Frage von Lolig4321, 37

Was sagen Menschenrechtler zum IS?

das ist mein thema im referta was sagen die menschenrechtler . Bitte um einen langen text

Antwort
von 1988Ritter, 34

Dazu bedarf es keiner Menschenrechtler.

Die Taten der IS sind abscheulich, menschenunwürdig und wider jeglicher Ethik.
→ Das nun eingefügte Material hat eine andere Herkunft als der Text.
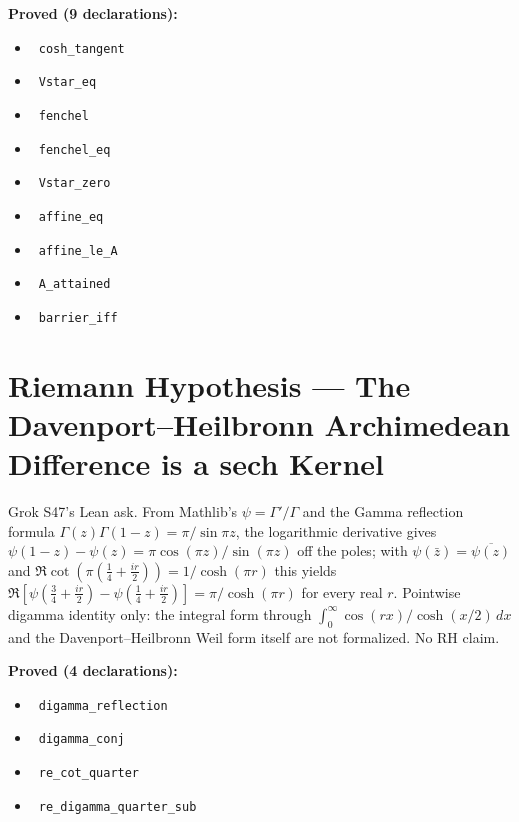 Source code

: \documentclass{report}
\theoremstyle{definition}
\begin{document}
\noindent\textbf{Proved (9 declarations):}
\begin{itemize}
  \item {}\leanok\ \texttt{cosh\_tangent}
  \item {}\leanok\ \texttt{Vstar\_eq}
  \item {}\leanok\ \texttt{fenchel}
  \item {}\leanok\ \texttt{fenchel\_eq}
  \item {}\leanok\ \texttt{Vstar\_zero}
  \item {}\leanok\ \texttt{affine\_eq}
  \item {}\leanok\ \texttt{affine\_le\_A}
  \item {}\leanok\ \texttt{A\_attained}
  \item {}\leanok\ \texttt{barrier\_iff}
\end{itemize}

\section{Riemann Hypothesis --- The Davenport--Heilbronn Archimedean Difference is a sech Kernel}
Grok S47's Lean ask. From Mathlib's $\psi=\Gamma'/\Gamma$ and the Gamma reflection formula $\Gamma(z)\Gamma(1-z)=\pi/\sin\pi z$, the logarithmic derivative gives $\psi(1-z)-\psi(z)=\pi\cos(\pi z)/\sin(\pi z)$ off the poles; with $\psi(\bar z)=\overline{\psi(z)}$ and $\Re\cot(\pi(\tfrac14+\tfrac{ir}{2}))=1/\cosh(\pi r)$ this yields $\Re[\psi(\tfrac34+\tfrac{ir}2)-\psi(\tfrac14+\tfrac{ir}2)]=\pi/\cosh(\pi r)$ for every real $r$. Pointwise digamma identity only: the integral form through $\int_0^\infty\cos(rx)/\cosh(x/2)\,dx$ and the Davenport--Heilbronn Weil form itself are not formalized. No RH claim.

\noindent\textbf{Proved (4 declarations):}
\begin{itemize}
  \item {}\leanok\ \texttt{digamma\_reflection}
  \item {}\leanok\ \texttt{digamma\_conj}
  \item {}\leanok\ \texttt{re\_cot\_quarter}
  \item {}\leanok\ \texttt{re\_digamma\_quarter\_sub}
\end{itemize}
\end{document}
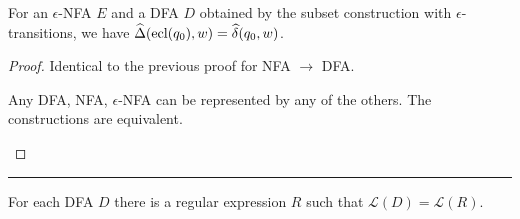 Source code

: \documentclass[10pt,a4paper]{article}
\begin{document}
\begin{theorem}
For an $\epsilon$-NFA $E$ and a DFA $D$ obtained by the subset construction with $\epsilon$-transitions, we have $\widehat{\Delta}(\operatorname{ecl}(q_0),w) = \widehat{\delta}(q_0,w)$.
\end{theorem}
\begin{proof}
Identical to the previous proof for NFA $\to$ DFA.

\begin{corollary}
Any DFA, NFA, $\epsilon$-NFA can be represented by any of the others. The constructions are equivalent.
\end{corollary}
\end{proof}
\hrule
\begin{theorem}
For each DFA $D$ there is a regular expression $R$ such that $\mathcal{L}(D) = \mathcal{L}(R)$.
\end{theorem}
\end{document}
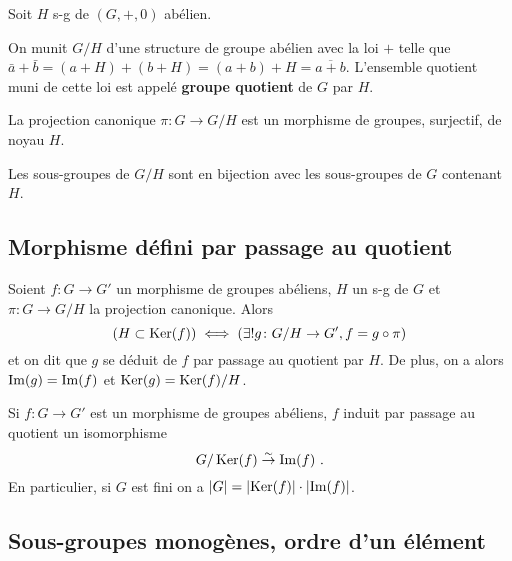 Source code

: 	Soit $H$ s-g de $(G,+,0)$ abélien.

	\begin{lem}
		On munit $G/H$ d'une structure de groupe abélien avec la loi $+$ telle que $\bar{a} + \bar{b} = (a + H) + (b + H) = (a + b) + H = \overline{a + b}$.
		L'ensemble quotient muni de cette loi est appelé \textbf{groupe quotient} de $G$ par $H$.
	\end{lem}


	\begin{pop}
		La projection canonique $\pi \colon G \to G/H$ est un morphisme de groupes, surjectif, de noyau $H$.
	\end{pop}

	\begin{thm}
		Les sous-groupes de $G/H$ sont en bijection avec les sous-groupes de $G$ contenant $H$.
	\end{thm}


\subsection{Morphisme défini par passage au quotient}

	\begin{thm}[de factorisation]
		Soient $f \colon G \to G'$ un morphisme de groupes abéliens, $H$ un s-g de $G$ et $\pi \colon G \to G/H$ la projection canonique.
		Alors
		$$\left( H \subset \operatorname{Ker}(f) \right) \iff \left( \exists ! g \colon G/H \to G', f = g \circ \pi \right)$$
		et on dit que $g$ se déduit de $f$ par passage au quotient par $H$.
		De plus, on a alors $\operatorname{Im}(g) = \operatorname{Im}(f)$ et $\operatorname{Ker}(g) = \operatorname{Ker}(f)/H$.
	\end{thm}

	\begin{cor}
		Si $f \colon G \to G'$ est un morphisme de groupes abéliens, $f$ induit par passage au quotient un isomorphisme
		$$G/\operatorname{Ker}(f) \overset{\sim}{\to} \operatorname{Im}(f)\ .$$
		En particulier, si $G$ est fini on a $\left\lvert G\right\rvert = \left\lvert\operatorname{Ker}(f)\right\rvert \cdot \left\lvert\operatorname{Im}(f)\right\rvert$.
	\end{cor}


\subsection{Sous-groupes monogènes, ordre d'un élément}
Damit steht IS jedoch nicht alleine da. Saudi Arabien, Al-Nusra-Front, Boccu Harram und etliche andere fundamentalistisch orientierte islamische Organisationen, stehen IS in nichts nach.

Diese Taten rechtfertigen sich aus dem Willen von Muslimen nach der Sunna (Überlieferung) zu leben. Diese Sunna entspricht den Lebensgewohnheiten und Ansichten zu Zeiten Mohammeds. Dies entspricht nach unserer Zeitrechnung dem tiefsten Mittelalter.

Wir haben hier also eine starke Differenz der religösen Ideologie zur modernen Menschheitsentwicklung.

Antwort
von UkhtFiDeen, 11

Bevor dir hier jemand einen Text zusammenfasst und je nach Gesinnung seine persönliche Meinung einfließen lässt, wäre es doch besser, wenn du gleich die Texte verwendest, die bereits von 'Menschenrechtsorganisationen' veröffentlicht wurden.

Ich selbst würde dir zusätzlich raten mit jeglichen Informationen zu diesem Thema kritisch umzugehen und grundsätzlich zu hinterfragen, von woher diese stammen, ob sie tatsächlich authentisch sind, oder ob durch bestimmte Behauptungen nicht vor allem die Ziele Dritter verfolgt werden.

Ein Punkt, der ohne Zweifel zutreffend ist und wohl von den meisten Menschenrechtlern abgelehnt werden dürfte, ist die Todesstrafe, die vom IS in dessen Gebieten umgesetzt wird. Dies alleine dürfte allerdings kaum rechtfertigen, dass die halbe Welt nun Luftangriffe auf ein Gebiet mit mehreren Millionen Bewohnern fliegt; zumal viele weitere Staaten - die USA inklusive - die Todesstrafe ebenfalls anwenden.

Viele weitere Dinge, von denen man sagt, dass der IS dies getan hätte, können bis jetzt nicht nachgewiesen werden oder wurden bereits öffentlich dementiert. Daher kann ich nur empfehlen äußerst kritisch zu sein und auch die Gegenseite mit einzubeziehen.

Der Krieg sowohl im Irak als auch in Syrien wurde nicht durch den IS begonnen; und dass Kriege allgemein Ausnahmezustände sind, die nie für ihren Schutz der Menschenrechte bekannt waren, ist unbestreitbar. Gerade aus westlicher Sicht, wo ja immer wieder unter dem Banner der Freiheit und Menschenrechte getötet und interveniert wird, ist es äußerst interessant, dass es kein Problem darstellt, sich mit jedem noch so korrupten Staat und jeder noch so brutalen Kampfeinheit zu vereinen, um gegen Leute vorzugehen, die ihren Kampf erst durch die Verbrechen des Westens aufgenommen haben. [der Irakkrieg ist dabei nur ein Beispiel]

Inwiefern also kann man sich noch auf Menschenrechte beziehen, wenn man diese selbst am meisten missbraucht?

Antwort
von earnest, 25

 GANZ kurzer Text: 

Es gibt kein Menschenrecht, das diese verbrecherischen "Gotteskrieger" NICHT mit Füßen treten.

Was wird ein Menschenrechtler dazu wohl sagen?